Learning a second language is not an easy task.  I know I tried it for many years both in foreign language classes (French, Japanese and Spanish) and in a foreign country (France).  I have much awe for the students in my classes who leave their native country (and home) to come and complete their senior schooling at our school in Australia.  Not only are they trying to understand the content areas I am trying to teach them, but they are doing it in a language which is not their own.  As a result, anything that I can do to support them in their learning environment, my classroom, the better.  Like every teacher, I want my students to achieve the best they can.  For an EAL/D student to be successful in my classroom, I must incorporate Pedagogy, Curriculum and Technology in such a way that it creates authentic learning experiences both in my subjects and in language learning. 

ACARA offers an EAL/D framework (Australian Curriculum Assessment and Reporting Authority, 2014, pp. 23-28) which has influenced my approach to teaching all my students as it is not just the EAL/D students who require language learning.  To best understand my approach to language learning watch the short video below.

My Learners

During 2019 I have had a Year 10 Economic class.  The sixteen students in this class are between 15 and 18 years old.  They are a close-knit class of which two-thirds are female and one third are male.  Only three students in the class are native English speakers with three more students ascertained at a native speaker level.  Those who are not established native speakers have a minimum proficiency level of five on the NLLIA bandscales (Education Queensland, 2018).  The international students are all from Asian cultural backgrounds with first languages including Korean, Mandarin, Japanese, Indonesian, Cantonese, Vietnamese and Thai.  The native English speakers are all Australian.  Two students are gifted and often require extension.  Other than a language barrier, there are no learning support needs students.  The students are at a large Independent K-12 school in a metropolitan area of Brisbane, Australia.  The school is in a middle socio-economic area.

So, What Does This Look Like in My Classroom?

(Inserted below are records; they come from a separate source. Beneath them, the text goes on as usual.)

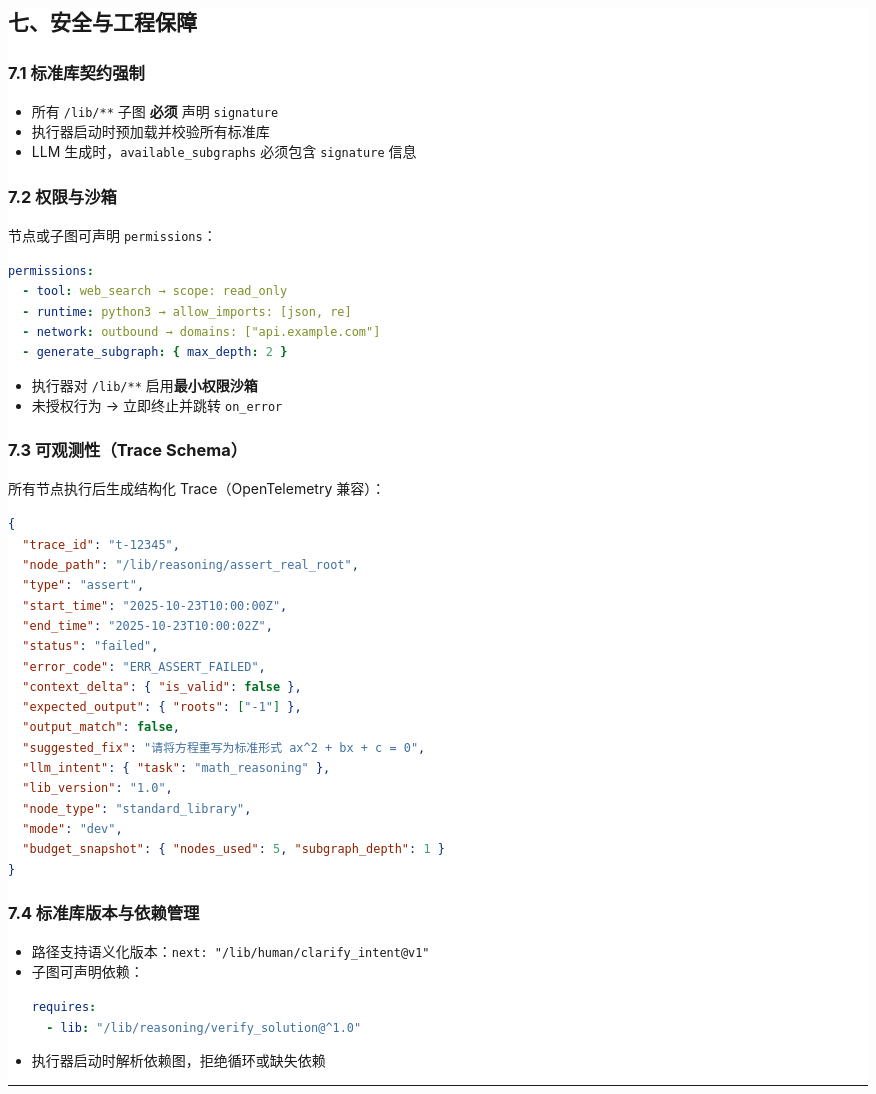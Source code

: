 
## 七、安全与工程保障

### 7.1 标准库契约强制

- 所有 `/lib/**` 子图 **必须** 声明 `signature`
- 执行器启动时预加载并校验所有标准库
- LLM 生成时，`available_subgraphs` 必须包含 `signature` 信息

### 7.2 权限与沙箱

节点或子图可声明 `permissions`：

```yaml
permissions:
  - tool: web_search → scope: read_only
  - runtime: python3 → allow_imports: [json, re]
  - network: outbound → domains: ["api.example.com"]
  - generate_subgraph: { max_depth: 2 }
```

- 执行器对 `/lib/**` 启用**最小权限沙箱**
- 未授权行为 → 立即终止并跳转 `on_error`

### 7.3 可观测性（Trace Schema）

所有节点执行后生成结构化 Trace（OpenTelemetry 兼容）：

```json
{
  "trace_id": "t-12345",
  "node_path": "/lib/reasoning/assert_real_root",
  "type": "assert",
  "start_time": "2025-10-23T10:00:00Z",
  "end_time": "2025-10-23T10:00:02Z",
  "status": "failed",
  "error_code": "ERR_ASSERT_FAILED",
  "context_delta": { "is_valid": false },
  "expected_output": { "roots": ["-1"] },
  "output_match": false,
  "suggested_fix": "请将方程重写为标准形式 ax^2 + bx + c = 0",
  "llm_intent": { "task": "math_reasoning" },
  "lib_version": "1.0",
  "node_type": "standard_library",
  "mode": "dev",
  "budget_snapshot": { "nodes_used": 5, "subgraph_depth": 1 }
}
```

### 7.4 标准库版本与依赖管理

- 路径支持语义化版本：`next: "/lib/human/clarify_intent@v1"`
- 子图可声明依赖：
  ```yaml
  requires:
    - lib: "/lib/reasoning/verify_solution@^1.0"
  ```
- 执行器启动时解析依赖图，拒绝循环或缺失依赖

---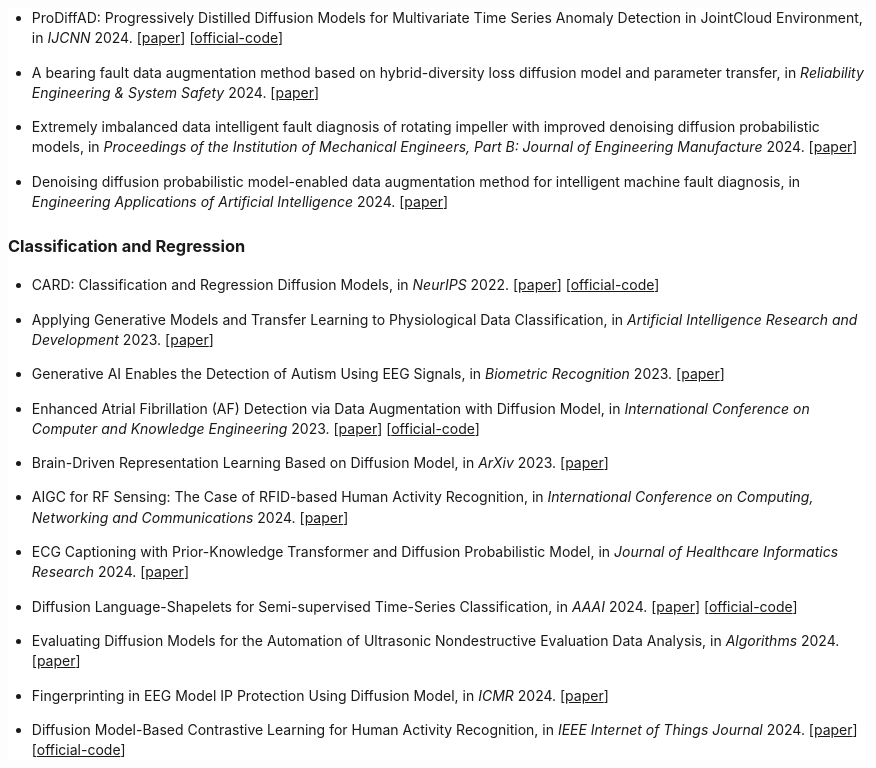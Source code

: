 * ProDiffAD: Progressively Distilled Diffusion Models for Multivariate Time Series Anomaly Detection in JointCloud Environment, in *IJCNN* 2024. [[paper](https://ieeexplore.ieee.org/abstract/document/10650364)] [[official-code](https://github.com/AiShare-WHU/ProDiffAD)]

* A bearing fault data augmentation method based on hybrid-diversity loss diffusion model and parameter transfer, in *Reliability Engineering & System Safety* 2024. [[paper](https://www.sciencedirect.com/science/article/pii/S0951832024006392)]

* Extremely imbalanced data intelligent fault diagnosis of rotating impeller with improved denoising diffusion probabilistic models, in *Proceedings of the Institution of Mechanical Engineers, Part B: Journal of Engineering Manufacture* 2024. [[paper](https://journals.sagepub.com/doi/abs/10.1177/09544054241289981)]

* Denoising diffusion probabilistic model-enabled data augmentation method for intelligent machine fault diagnosis, in *Engineering Applications of Artificial Intelligence* 2024. [[paper](https://www.sciencedirect.com/science/article/pii/S0952197624016786)]


### Classification and Regression

* CARD: Classification and Regression Diffusion Models, in *NeurIPS* 2022. [[paper](https://arxiv.org/abs/2206.07275)] [[official-code](https://github.com/xzwhan/card)]

* Applying Generative Models and Transfer Learning to Physiological Data Classification, in *Artificial Intelligence Research and Development* 2023. [[paper](https://ebooks.iospress.nl/doi/10.3233/FAIA230656)]

* Generative AI Enables the Detection of Autism Using EEG Signals, in *Biometric Recognition* 2023. [[paper](https://link.springer.com/chapter/10.1007/978-981-99-8565-4_35)]

* Enhanced Atrial Fibrillation (AF) Detection via Data Augmentation with Diffusion Model, in *International Conference on Computer and Knowledge Engineering* 2023. [[paper](https://ieeexplore.ieee.org/abstract/document/10326310)] [[official-code](https://github.com/arashVsh/AF-Detection-DDPM)]

* Brain-Driven Representation Learning Based on Diffusion Model, in *ArXiv* 2023. [[paper](https://arxiv.org/abs/2311.07925)]

* AIGC for RF Sensing: The Case of RFID-based Human Activity Recognition, in *International Conference on Computing, Networking and Communications* 2024. [[paper](http://www.conf-icnc.org/2024/papers/p1092-wang.pdf)]

* ECG Captioning with Prior-Knowledge Transformer and Diffusion Probabilistic Model, in *Journal of Healthcare Informatics Research* 2024. [[paper](https://www.researchsquare.com/article/rs-4070328/v1)]

* Diffusion Language-Shapelets for Semi-supervised Time-Series Classification, in *AAAI* 2024. [[paper](https://ojs.aaai.org/index.php/AAAI/article/view/29317)] [[official-code](https://github.com/qianlima-lab/DiffShape)]

* Evaluating Diffusion Models for the Automation of Ultrasonic Nondestructive Evaluation Data Analysis, in *Algorithms* 2024. [[paper](https://www.mdpi.com/1999-4893/17/4/167)]

* Fingerprinting in EEG Model IP Protection Using Diffusion Model, in *ICMR* 2024. [[paper](https://dl.acm.org/doi/abs/10.1145/3652583.3658057)]

* Diffusion Model-Based Contrastive Learning for Human Activity Recognition, in *IEEE Internet of Things Journal* 2024. [[paper](https://ieeexplore.ieee.org/stamp/stamp.jsp?tp=&arnumber=10599540)] [[official-code](https://github.com/ChunjingXiao/CLAR)]

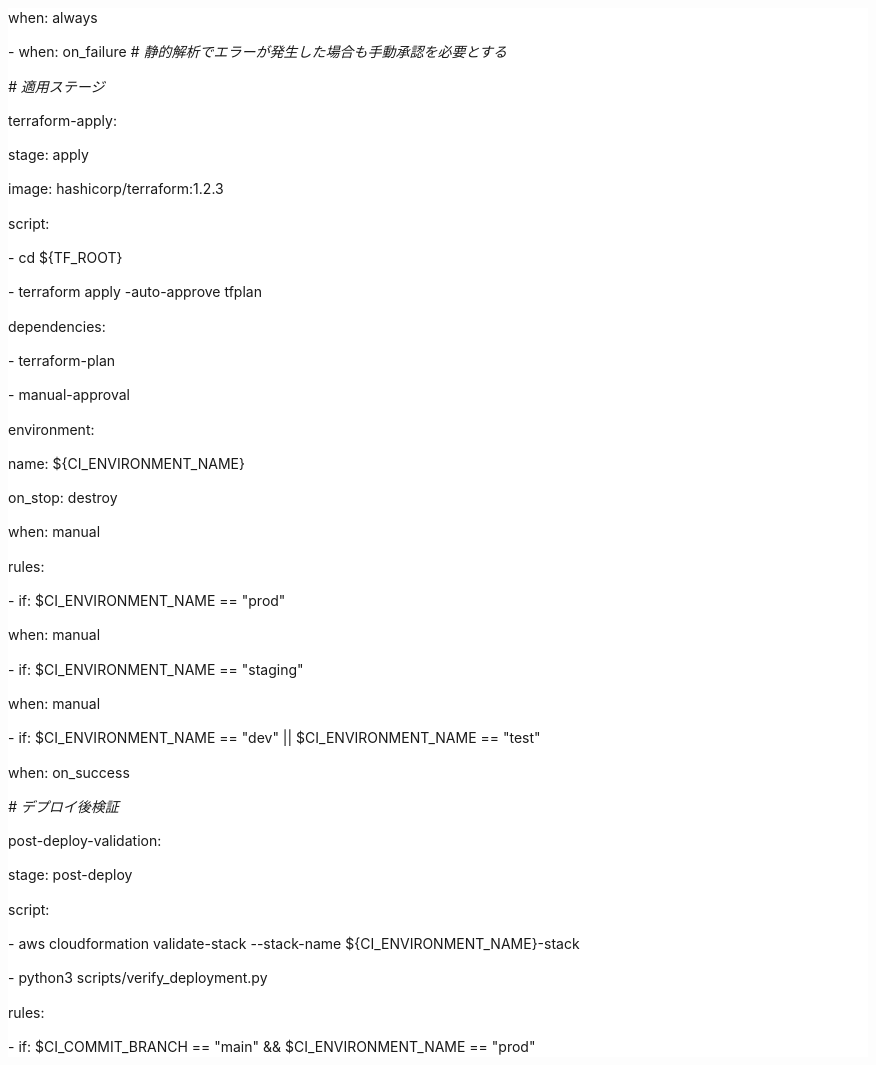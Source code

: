 when: always

\- when: on_failure *\#
静的解析でエラーが発生した場合も手動承認を必要とする*

*\# 適用ステージ*

terraform-apply:

stage: apply

image: hashicorp/terraform:1.2.3

script:

\- cd \${TF_ROOT}

\- terraform apply -auto-approve tfplan

dependencies:

\- terraform-plan

\- manual-approval

environment:

name: \${CI_ENVIRONMENT_NAME}

on_stop: destroy

when: manual

rules:

\- if: \$CI_ENVIRONMENT_NAME == "prod"

when: manual

\- if: \$CI_ENVIRONMENT_NAME == "staging"

when: manual

\- if: \$CI_ENVIRONMENT_NAME == "dev" \|\| \$CI_ENVIRONMENT_NAME ==
"test"

when: on_success

*\# デプロイ後検証*

post-deploy-validation:

stage: post-deploy

script:

\- aws cloudformation validate-stack --stack-name
\${CI_ENVIRONMENT_NAME}-stack

\- python3 scripts/verify_deployment.py

rules:

\- if: \$CI_COMMIT_BRANCH == "main" && \$CI_ENVIRONMENT_NAME == "prod"
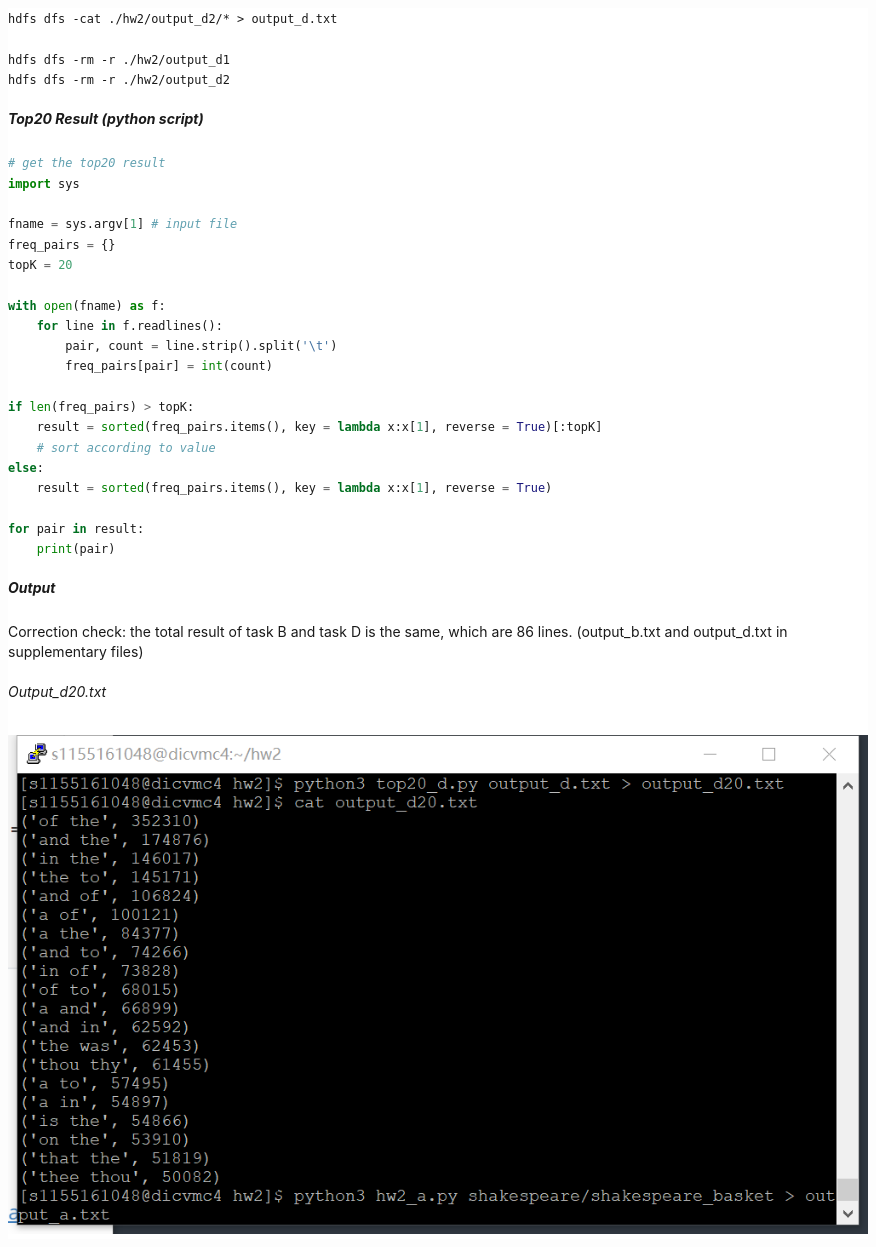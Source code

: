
 ```shell
hdfs dfs -cat ./hw2/output_d2/* > output_d.txt

hdfs dfs -rm -r ./hw2/output_d1
hdfs dfs -rm -r ./hw2/output_d2
```

##### Top20 Result (python script)

```python
# get the top20 result
import sys

fname = sys.argv[1] # input file
freq_pairs = {}
topK = 20

with open(fname) as f:
	for line in f.readlines():
		pair, count = line.strip().split('\t')
		freq_pairs[pair] = int(count)

if len(freq_pairs) > topK:
	result = sorted(freq_pairs.items(), key = lambda x:x[1], reverse = True)[:topK]
	# sort according to value
else:
	result = sorted(freq_pairs.items(), key = lambda x:x[1], reverse = True)

for pair in result:
	print(pair)
```

##### Output

Correction check: the total result of task B and task D is the same, which are 86 lines. (output_b.txt and output_d.txt in supplementary files)

###### Output_d20.txt

![1635065611274](4.png)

My approach to language learning is to use authentic learning experiences which focus on literacy and utilise digital tools to enhance learning.  As part of the Senior Economics Syllabus students are required to be able to create extended “responses that communicate economic meaning using data, information, graphs and diagrams to suit the intended purpose” (Queensland Curriculum and Assessment Authority, 2018, p. 18).  Students are required to respond to an economic question asking them to evaluate and analyse stimulus material making connections to the theory and content they have learnt during the unit.  Students participate in this learning goal at the end of each unit of study.  When it is first introduced in unit one, it is a seven-lesson learning experience.

The Learning Experience

Students participate in a Skype Guest Speaker Session with an economist who provides data about the current state of the Australian Economy surrounding the current topic of study.  As the guest speaker presents their information and data students partake in shared note-taking using OneNote.  When graphs and diagrams are provided, students use screenshots and annotate them as the speaker explains them.  At the end of the session, the economist asks students a question asking them to write a 400-word response which analyses and evaluates an economic event or policy which the economist discussed using the presentation as the stimulus material.  From here, the students participate in a workshop which explicitly teaches the writing skills required to write a response which communicates economic meaning.  Over the next few lessons, students are working in small groups on a collaborative Word document constructing a joint answer to the economist’s question.  A follow-up Skype session is organised for students to present their responses to the economist and receive authentic feedback surrounding their understanding of economic concepts and language.  After this, students can improve their responses and continue to practice their skills until they feel confident that they can answer a similar question in exam conditions.  By utilising technology and connecting to an expert, the exercise of writing a response to an economic question becomes an authentic experience which also improves language learning.  According to Kessler (2018), these experiences support students “in developing autonomy over their own learning and can increase their motivation and also contribute to their engagement” (p. 207).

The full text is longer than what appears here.